INPUT DATA:
################

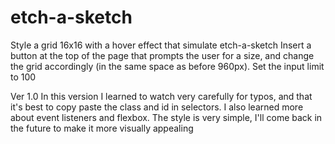 # etch-a-sketch

Style a grid 16x16 with a hover effect that simulate etch-a-sketch
Insert a button at the top of the page that prompts the user for a size, and change the grid accordingly (in the same space as before 960px). Set the input limit to 100

Ver 1.0
In this version I learned to watch very carefully for typos, and that it's best to copy paste the class and id in selectors.
I also learned more about event listeners and flexbox.
The style is very simple, I'll come back in the future to make it more visually appealing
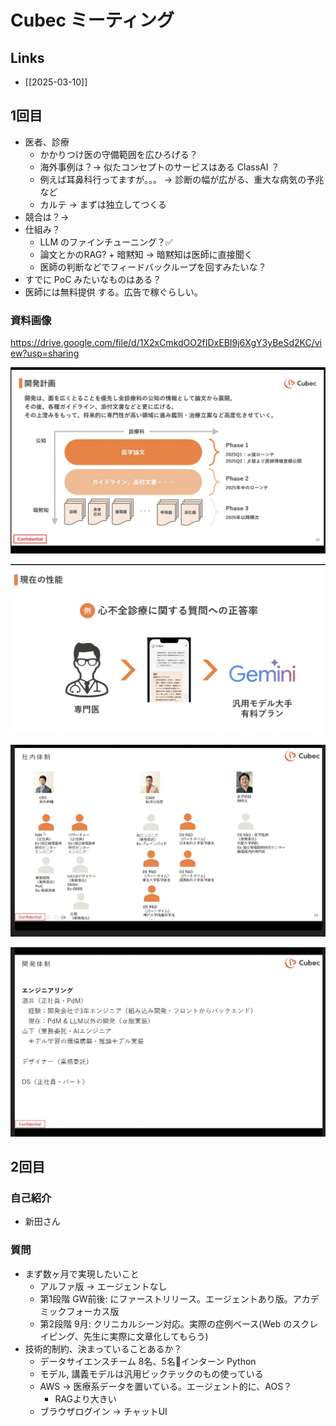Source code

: # Cubec ミーティング

## Links

- [[2025-03-10]]

## 1回目

- 医者、診療
  - かかりつけ医の守備範囲を広ひろげる？
  - 海外事例は？-> 似たコンセプトのサービスはある ClassAI ？
  - 例えば耳鼻科行ってますが。。。 -> 診断の幅が広がる、重大な病気の予兆など
  - カルテ -> まずは独立してつくる
- 競合は？->
- 仕組み？
  - LLM のファインチューニング？✅
  - 論文とかのRAG? + 暗黙知 -> 暗黙知は医師に直接聞く
  - 医師の判断などでフィードバックループを回すみたいな？
- すでに PoC みたいなものはある？
- 医師には無料提供 する。広告で稼ぐらしい。

### 資料画像

https://drive.google.com/file/d/1X2xCmkdOO2fIDxEBI9j6XgY3yBeSd2KC/view?usp=sharing

![](i/510d40be-dda4-42f1-85ba-9342dda4785c.jpg)

![](i/3d6ab63f-fe01-4ac0-8340-f511c7f22905.jpg)

![](i/68ff58a6-ab57-48bf-b8af-45ec5e070747.jpg)

![](i/0c067b57-3f3c-48b5-87b7-61361ef6f944.jpg)

## 2回目

### 自己紹介

- 新田さん

### 質問

- まず数ヶ月で実現したいこと
	- アルファ版 -> エージェントなし
	- 第1段階 GW前後: にファーストリリース。エージェントあり版。アカデミックフォーカス版
	- 第2段階 9月: クリニカルシーン対応。実際の症例ベース(Web のスクレイピング、先生に実際に文章化してもらう)
- 技術的制約、決まっていることあるか？
	- データサイエンスチーム 8名、5名インターン Python
	- モデル, 講義モデルは汎用ビックテックのもの使っている
	- AWS -> 医療系データを置いている。エージェント的に、AOS？
		- RAGより大きい 
	- ブラウザログイン -> チャットUI

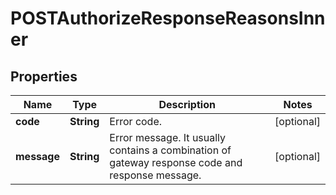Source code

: 

# POSTAuthorizeResponseReasonsInner


## Properties

| Name | Type | Description | Notes |
|------------ | ------------- | ------------- | -------------|
|**code** | **String** | Error code.  |  [optional] |
|**message** | **String** | Error message. It usually contains a combination of gateway response code and response message.  |  [optional] |




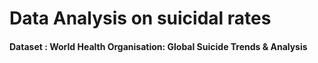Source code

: # Data Analysis on suicidal rates

#### Dataset : World Health Organisation: Global Suicide Trends &amp; Analysis
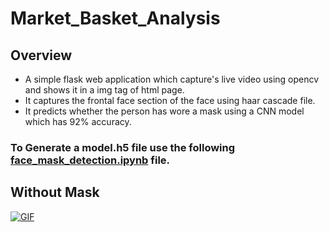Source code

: # Market_Basket_Analysis

## Overview
* A simple flask web application which capture's live video using opencv and shows it in a img tag of html page.
* It captures the frontal face section of the face using haar cascade file.  
* It predicts whether the person has wore a mask using a CNN model which has 92% accuracy.  

### To Generate a model.h5 file use the following [face_mask_detection.ipynb](https://github.com/JayMalde/Realtime_Mask_Detection/blob/main/Copy_of_face_mask_detection.ipynb "face_mask_detection.ipynb") file. 

## Without Mask
[![GIF](Market.gif)](https://github.com/JayMalde/Realtime_Mask_Detection "GIF")
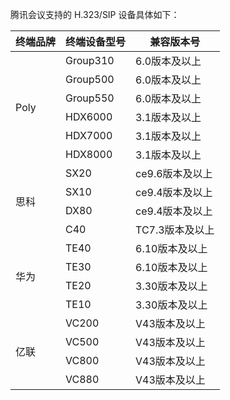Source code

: 
腾讯会议支持的 H.323/SIP 设备具体如下：

<table>
<thead>
<tr>
<th><strong>终端品牌</strong></th>
<th><strong>终端设备型号</strong></th>
<th><strong>兼容版本号</strong></th>
</tr>
</thead>
<tbody><tr>
<td rowspan=6>Poly</td>
<td>Group310</td>
<td>6.0版本及以上</td>
</tr>
<tr>

<td>Group500</td>
<td>6.0版本及以上</td>
</tr>
<tr>

<td>Group550</td>
<td>6.0版本及以上</td>
</tr>
<tr>

<td>HDX6000</td>
<td>3.1版本及以上</td>
</tr>
<tr>

<td>HDX7000</td>
<td>3.1版本及以上</td>
</tr>
<tr>

<td>HDX8000</td>
<td>3.1版本及以上</td>
</tr>
<tr>
<td  rowspan=4>思科</td>
<td>SX20</td>
<td>ce9.6版本及以上</td>
</tr>
<tr>

<td>SX10</td>
<td>ce9.4版本及以上</td>
</tr>
<tr>

<td>DX80</td>
<td>ce9.4版本及以上</td>
</tr>
<tr>

<td>C40</td>
<td>TC7.3版本及以上</td>
</tr>
<tr>
<td  rowspan=4>华为</td>
<td>TE40</td>
<td>6.10版本及以上</td>
</tr>
<tr>

<td>TE30</td>
<td>6.10版本及以上</td>
</tr>
<tr>

<td>TE20</td>
<td>3.30版本及以上</td>
</tr>
<tr>

<td>TE10</td>
<td>3.30版本及以上</td>
</tr>
<tr>
<td rowspan=4>亿联</td>
<td>VC200</td>
<td>V43版本及以上</td>
</tr>
<tr>

<td>VC500</td>
<td>V43版本及以上</td>
</tr>
<tr>

<td>VC800</td>
<td>V43版本及以上</td>
</tr>
<tr>

<td>VC880</td>
<td>V43版本及以上</td>
</tr>
</tbody></table>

################

AIM OF THE EXERCISE: Copy all lines from the listing that contain "learned".

EXERCISE SOLUTION:
In this version I learned to watch very carefully for typos, and that it's best to copy paste the class and id in selectors.
I also learned more about event listeners and flexbox.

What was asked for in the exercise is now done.